Abstract:
The ageing of the population and the resulting increase in life expectancy have a significant impact on countries’ healthcare systems, especially with regard to mental frailty of older people. This increase in longevity leads to higher costs of medical care, as well as an increase demand for mental health care problems related to ageing, putting additional pressure on available health resources.
The main objective of this study is to develop a machine learning system that can assist clinicians in the early detection and prediction of mental frailty. Initially, in order to achieve this objective, an extraction of the most relevant features was performed, which allowed for a reduction in the number of assessments a patient has to undergo. This not only alleviates the burden on clinicians by eliminating irrelevant data collection, but also enables the detection of frailty without the necessity of so many tests.
Conversely, the models developed demonstrate satisfactory capabilities in the prediction of mental frailty, as they permit the extraction of relationships between relevant features and the development of models using various machine learning alternatives, such as Multilayer Perceptron (MLP) and convolutional networks (CNN).

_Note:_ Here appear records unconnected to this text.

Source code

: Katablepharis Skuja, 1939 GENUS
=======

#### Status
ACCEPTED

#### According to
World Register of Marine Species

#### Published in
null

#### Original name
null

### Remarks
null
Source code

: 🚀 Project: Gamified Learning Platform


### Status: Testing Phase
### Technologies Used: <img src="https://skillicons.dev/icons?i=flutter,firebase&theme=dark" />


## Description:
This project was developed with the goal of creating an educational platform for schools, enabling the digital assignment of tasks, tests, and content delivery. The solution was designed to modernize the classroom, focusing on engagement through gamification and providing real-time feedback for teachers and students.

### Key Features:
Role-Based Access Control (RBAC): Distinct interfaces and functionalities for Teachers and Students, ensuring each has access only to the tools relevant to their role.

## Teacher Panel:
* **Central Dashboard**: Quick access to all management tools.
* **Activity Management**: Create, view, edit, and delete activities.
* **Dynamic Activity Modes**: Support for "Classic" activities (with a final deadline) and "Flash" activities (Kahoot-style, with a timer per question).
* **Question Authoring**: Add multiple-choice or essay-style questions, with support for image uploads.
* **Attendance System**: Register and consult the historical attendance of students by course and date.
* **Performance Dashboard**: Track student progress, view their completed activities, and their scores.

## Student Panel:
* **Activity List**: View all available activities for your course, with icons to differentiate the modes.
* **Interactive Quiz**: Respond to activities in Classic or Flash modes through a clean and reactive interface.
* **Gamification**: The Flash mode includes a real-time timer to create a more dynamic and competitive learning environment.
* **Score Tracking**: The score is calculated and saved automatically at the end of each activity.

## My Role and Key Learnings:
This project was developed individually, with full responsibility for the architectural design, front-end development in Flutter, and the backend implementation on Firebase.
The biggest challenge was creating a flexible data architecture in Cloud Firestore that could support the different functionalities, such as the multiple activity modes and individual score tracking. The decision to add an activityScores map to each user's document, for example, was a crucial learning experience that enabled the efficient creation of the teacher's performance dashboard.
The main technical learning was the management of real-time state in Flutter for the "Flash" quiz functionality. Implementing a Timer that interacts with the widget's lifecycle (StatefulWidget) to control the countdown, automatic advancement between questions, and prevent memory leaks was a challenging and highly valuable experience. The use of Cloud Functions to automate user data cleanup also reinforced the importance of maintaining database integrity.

After the exploration, the models developed were evaluated according to their F1-score, with the aim of identifying and improving system performance and supporting prevention strategies, in conjuction with other diagnostic tests, such as FFP. Furthermore, particular emphasis was placed on the incorporation of temporal dependencies between data collected at different times. This approach allows a better understanding of the evolution of mental frailty over time, contributing to a more personalised and effective treatment.
In light of the outcomes observed, a number of algorithms were evaluated in comparison to those derived from the study conducted by Leghissa [1]. This analysis has identified those algorithms and models that have demonstrated superior performance in the detection and prediction of mental frailty in its early stages. These findings provide a robust foundation for future research and the implementation of clinical decision support systems in this area.